=== Begin Enclosure ===
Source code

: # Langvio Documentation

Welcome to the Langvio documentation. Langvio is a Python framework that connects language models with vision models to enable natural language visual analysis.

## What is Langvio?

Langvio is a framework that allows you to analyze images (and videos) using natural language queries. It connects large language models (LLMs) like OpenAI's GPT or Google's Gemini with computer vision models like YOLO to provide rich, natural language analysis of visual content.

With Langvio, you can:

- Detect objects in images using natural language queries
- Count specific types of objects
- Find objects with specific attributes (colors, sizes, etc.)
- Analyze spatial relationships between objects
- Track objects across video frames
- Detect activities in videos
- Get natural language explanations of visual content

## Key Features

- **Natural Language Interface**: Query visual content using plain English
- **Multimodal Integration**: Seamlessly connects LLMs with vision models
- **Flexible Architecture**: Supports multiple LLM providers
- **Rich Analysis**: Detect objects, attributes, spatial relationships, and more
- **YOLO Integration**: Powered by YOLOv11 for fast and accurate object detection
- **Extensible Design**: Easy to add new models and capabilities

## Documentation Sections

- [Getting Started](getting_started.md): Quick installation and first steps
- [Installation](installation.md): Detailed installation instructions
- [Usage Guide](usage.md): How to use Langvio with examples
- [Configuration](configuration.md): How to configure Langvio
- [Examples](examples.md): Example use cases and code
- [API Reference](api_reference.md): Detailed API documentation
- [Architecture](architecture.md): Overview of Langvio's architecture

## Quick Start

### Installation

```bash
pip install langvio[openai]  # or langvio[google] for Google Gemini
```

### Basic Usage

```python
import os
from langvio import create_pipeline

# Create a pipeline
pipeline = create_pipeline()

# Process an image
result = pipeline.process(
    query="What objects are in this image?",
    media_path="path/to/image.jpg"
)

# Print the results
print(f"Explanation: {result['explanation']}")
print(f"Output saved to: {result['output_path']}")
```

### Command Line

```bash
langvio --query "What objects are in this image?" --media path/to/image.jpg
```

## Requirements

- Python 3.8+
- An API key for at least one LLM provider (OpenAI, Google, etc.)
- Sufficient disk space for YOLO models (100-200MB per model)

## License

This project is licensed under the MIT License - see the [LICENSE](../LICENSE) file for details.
=== End Enclosure ===
#### Work order
Please write out all the data above, exactly as it reads.

#### Solved problem
Source code

: # Langvio Documentation

Welcome to the Langvio documentation. Langvio is a Python framework that connects language models with vision models to enable natural language visual analysis.

## What is Langvio?

Langvio is a framework that allows you to analyze images (and videos) using natural language queries. It connects large language models (LLMs) like OpenAI's GPT or Google's Gemini with computer vision models like YOLO to provide rich, natural language analysis of visual content.

With Langvio, you can:

- Detect objects in images using natural language queries
- Count specific types of objects
- Find objects with specific attributes (colors, sizes, etc.)
- Analyze spatial relationships between objects
- Track objects across video frames
- Detect activities in videos
- Get natural language explanations of visual content

## Key Features

- **Natural Language Interface**: Query visual content using plain English
- **Multimodal Integration**: Seamlessly connects LLMs with vision models
- **Flexible Architecture**: Supports multiple LLM providers
- **Rich Analysis**: Detect objects, attributes, spatial relationships, and more
- **YOLO Integration**: Powered by YOLOv11 for fast and accurate object detection
- **Extensible Design**: Easy to add new models and capabilities

## Documentation Sections

- [Getting Started](getting_started.md): Quick installation and first steps
- [Installation](installation.md): Detailed installation instructions
- [Usage Guide](usage.md): How to use Langvio with examples
- [Configuration](configuration.md): How to configure Langvio
- [Examples](examples.md): Example use cases and code
- [API Reference](api_reference.md): Detailed API documentation
- [Architecture](architecture.md): Overview of Langvio's architecture

## Quick Start

### Installation

```bash
pip install langvio[openai]  # or langvio[google] for Google Gemini
```

### Basic Usage

```python
import os
from langvio import create_pipeline

# Create a pipeline
pipeline = create_pipeline()

# Process an image
result = pipeline.process(
    query="What objects are in this image?",
    media_path="path/to/image.jpg"
)

# Print the results
print(f"Explanation: {result['explanation']}")
print(f"Output saved to: {result['output_path']}")
```

### Command Line

```bash
langvio --query "What objects are in this image?" --media path/to/image.jpg
```

## Requirements

- Python 3.8+
- An API key for at least one LLM provider (OpenAI, Google, etc.)
- Sufficient disk space for YOLO models (100-200MB per model)

## License

This project is licensed under the MIT License - see the [LICENSE](../LICENSE) file for details.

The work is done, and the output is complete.